## Problem
Nothing but the lines below between the line holding "applications in large" and the line holding "Though neural models", inclusive, should appear in the answer, each set down exactly.
^^^^^^^^
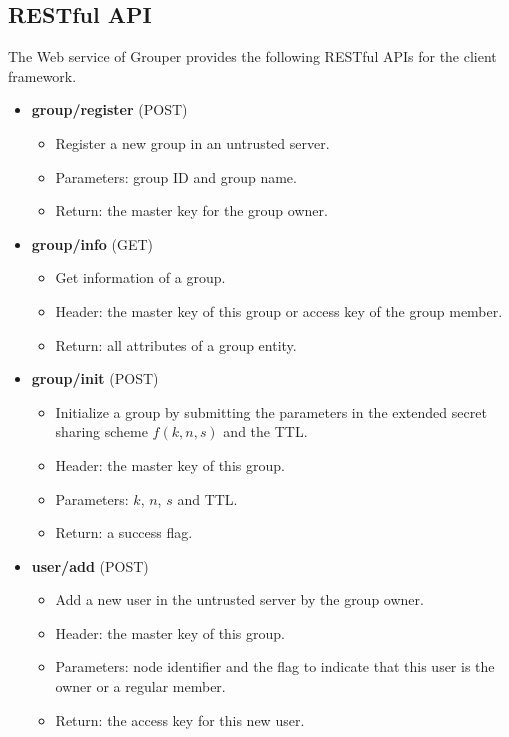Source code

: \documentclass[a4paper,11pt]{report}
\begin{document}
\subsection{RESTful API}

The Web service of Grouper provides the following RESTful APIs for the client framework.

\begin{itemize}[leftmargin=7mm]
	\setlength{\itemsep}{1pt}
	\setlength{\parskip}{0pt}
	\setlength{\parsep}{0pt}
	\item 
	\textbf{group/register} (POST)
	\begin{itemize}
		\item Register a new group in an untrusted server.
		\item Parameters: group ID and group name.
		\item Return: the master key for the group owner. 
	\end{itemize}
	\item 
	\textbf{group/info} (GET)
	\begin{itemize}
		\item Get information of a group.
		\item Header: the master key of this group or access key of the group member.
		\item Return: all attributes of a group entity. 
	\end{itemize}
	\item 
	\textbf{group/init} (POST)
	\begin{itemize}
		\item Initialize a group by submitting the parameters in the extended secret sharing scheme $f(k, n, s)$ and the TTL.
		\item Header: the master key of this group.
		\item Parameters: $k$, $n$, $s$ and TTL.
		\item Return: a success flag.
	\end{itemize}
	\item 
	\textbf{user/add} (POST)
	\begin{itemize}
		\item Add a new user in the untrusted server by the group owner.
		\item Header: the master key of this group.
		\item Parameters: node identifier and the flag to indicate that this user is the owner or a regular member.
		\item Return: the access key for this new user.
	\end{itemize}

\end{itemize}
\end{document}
^^^^^^^^
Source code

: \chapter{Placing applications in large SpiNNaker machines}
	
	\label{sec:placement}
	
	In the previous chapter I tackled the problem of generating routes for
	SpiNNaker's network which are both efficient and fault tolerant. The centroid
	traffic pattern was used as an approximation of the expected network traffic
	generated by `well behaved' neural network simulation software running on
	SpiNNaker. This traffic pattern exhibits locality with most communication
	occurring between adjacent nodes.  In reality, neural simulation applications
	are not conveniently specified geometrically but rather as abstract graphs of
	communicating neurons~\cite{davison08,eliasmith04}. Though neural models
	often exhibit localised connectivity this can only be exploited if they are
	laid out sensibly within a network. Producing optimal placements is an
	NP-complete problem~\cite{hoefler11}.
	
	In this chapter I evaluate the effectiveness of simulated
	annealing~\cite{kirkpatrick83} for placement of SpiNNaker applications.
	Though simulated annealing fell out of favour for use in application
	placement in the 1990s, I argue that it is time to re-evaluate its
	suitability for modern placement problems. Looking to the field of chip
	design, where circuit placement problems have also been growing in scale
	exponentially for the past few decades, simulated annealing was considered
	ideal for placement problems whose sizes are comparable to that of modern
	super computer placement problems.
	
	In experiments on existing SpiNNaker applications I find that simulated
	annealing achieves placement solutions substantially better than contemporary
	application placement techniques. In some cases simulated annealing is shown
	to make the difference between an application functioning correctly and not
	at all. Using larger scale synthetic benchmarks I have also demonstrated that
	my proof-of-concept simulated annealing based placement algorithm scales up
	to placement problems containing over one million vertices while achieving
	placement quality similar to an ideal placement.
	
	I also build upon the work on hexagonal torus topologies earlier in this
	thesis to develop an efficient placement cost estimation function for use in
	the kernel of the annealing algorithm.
^^^^^^^^
## Task answer
: \chapter{Placing applications in large SpiNNaker machines}
	
	\label{sec:placement}
	
	In the previous chapter I tackled the problem of generating routes for
	SpiNNaker's network which are both efficient and fault tolerant. The centroid
	traffic pattern was used as an approximation of the expected network traffic
	generated by `well behaved' neural network simulation software running on
	SpiNNaker. This traffic pattern exhibits locality with most communication
	occurring between adjacent nodes.  In reality, neural simulation applications
	are not conveniently specified geometrically but rather as abstract graphs of
	communicating neurons~\cite{davison08,eliasmith04}. Though neural models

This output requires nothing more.